BREXIT

VIDÉO | Les sandwiches au jambon de touristes britanniques saisis par les services de douane

La scène peut faire sourire, mais elle se répète depuis le début de l’année aux Pays-Bas: débarqués par ferry depuis les côtes de la Grande-Bretagne, des touristes anglais se voient dépouillés par les services douaniers de leur… sandwich! Mais pas tous les sandwiches…

«Surréaliste», vous avez dit? Et pourtant... Depuis deux semaines et l’entrée en vigueur du fameux Brexit, de nouvelles règles concernant l’importation de certains produits depuis la Grande-Bretagne vers l’Union européenne sont entrées en application.

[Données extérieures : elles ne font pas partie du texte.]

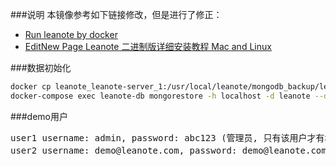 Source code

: ###说明
本镜像参考如下链接修改，但是进行了修正：

* [Run leanote by docker](https://github.com/leanote/leanote/wiki/Run-leanote-by-docker)
* [
EditNew Page
Leanote 二进制版详细安装教程 Mac and Linux](https://github.com/leanote/leanote/wiki/Leanote-%E4%BA%8C%E8%BF%9B%E5%88%B6%E7%89%88%E8%AF%A6%E7%BB%86%E5%AE%89%E8%A3%85%E6%95%99%E7%A8%8B----Mac-and-Linux)

###数据初始化
```bash
docker cp leanote_leanote-server_1:/usr/local/leanote/mongodb_backup/leanote_install_data init-data/
docker-compose exec leanote-db mongorestore -h localhost -d leanote --dir /tmp/init-data/leanote_install_data/
```
###demo用户
<pre>
user1 username: admin, password: abc123 (管理员, 只有该用户才有权管理后台, 请及时修改密码)
user2 username: demo@leanote.com, password: demo@leanote.com (仅供体验使用)
</pre>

Depuis sa sortie actée le 1er janvier 2021, la Grande-Bretagne est désormais considérée par les États membres de l’Union comme un pays tiers, au même titre que n’importe quel autre État ne faisant pas partie de l’UE.

Cela signifie parmi un tas d’autres conséquences que les règles en matière d’importation et d’exportation de marchandises sont désormais fixées - pour de nombreux produits - par des accords bilatéraux entre Londres et chaque État membre.

«Bienvenue au Brexit!»

Certains semblent donc avoir décidé en ce début d’année d’appliquer scrupuleusement cette nouvelle réalité.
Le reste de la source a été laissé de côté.